__EXERCISE DIRECTIONS__:
Where the word "higher" appears in a line below, copy the whole line.

### ENTRIES SUPPLIED

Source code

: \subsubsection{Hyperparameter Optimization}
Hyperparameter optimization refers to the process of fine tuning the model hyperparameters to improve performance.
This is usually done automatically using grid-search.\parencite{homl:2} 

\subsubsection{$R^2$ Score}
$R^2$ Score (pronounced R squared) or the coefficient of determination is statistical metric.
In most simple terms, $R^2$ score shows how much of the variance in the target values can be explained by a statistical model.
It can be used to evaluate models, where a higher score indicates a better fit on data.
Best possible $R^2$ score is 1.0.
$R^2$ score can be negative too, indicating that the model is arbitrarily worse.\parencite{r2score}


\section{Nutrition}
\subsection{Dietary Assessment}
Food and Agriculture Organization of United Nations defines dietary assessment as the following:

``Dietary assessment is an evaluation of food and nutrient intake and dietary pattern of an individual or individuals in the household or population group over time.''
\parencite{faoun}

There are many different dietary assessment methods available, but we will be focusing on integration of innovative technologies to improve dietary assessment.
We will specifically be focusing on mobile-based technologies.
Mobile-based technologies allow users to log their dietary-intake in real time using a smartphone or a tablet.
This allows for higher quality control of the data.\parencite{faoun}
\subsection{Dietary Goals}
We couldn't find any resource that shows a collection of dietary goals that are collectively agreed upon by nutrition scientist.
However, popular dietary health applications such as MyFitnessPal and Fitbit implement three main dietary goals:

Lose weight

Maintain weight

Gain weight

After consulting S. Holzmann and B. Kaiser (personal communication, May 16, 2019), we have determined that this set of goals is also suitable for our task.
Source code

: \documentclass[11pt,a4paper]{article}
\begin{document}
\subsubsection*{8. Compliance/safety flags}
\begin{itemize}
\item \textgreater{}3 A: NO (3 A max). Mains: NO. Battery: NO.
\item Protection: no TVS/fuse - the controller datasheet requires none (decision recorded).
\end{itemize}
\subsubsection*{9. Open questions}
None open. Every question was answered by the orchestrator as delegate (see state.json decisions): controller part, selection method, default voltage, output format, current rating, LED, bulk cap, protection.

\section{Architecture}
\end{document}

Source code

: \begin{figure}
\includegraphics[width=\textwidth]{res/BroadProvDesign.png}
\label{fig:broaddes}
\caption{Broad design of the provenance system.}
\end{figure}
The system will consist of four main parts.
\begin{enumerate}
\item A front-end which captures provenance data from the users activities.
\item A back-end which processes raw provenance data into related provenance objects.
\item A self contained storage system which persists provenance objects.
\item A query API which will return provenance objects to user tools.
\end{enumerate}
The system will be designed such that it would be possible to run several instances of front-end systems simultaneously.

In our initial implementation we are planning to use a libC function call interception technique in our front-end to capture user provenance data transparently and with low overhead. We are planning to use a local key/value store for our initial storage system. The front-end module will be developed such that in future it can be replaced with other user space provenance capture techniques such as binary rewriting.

######

__WRITTEN REPLY__:
It can be used to evaluate models, where a higher score indicates a better fit on data.
This allows for higher quality control of the data.\parencite{faoun}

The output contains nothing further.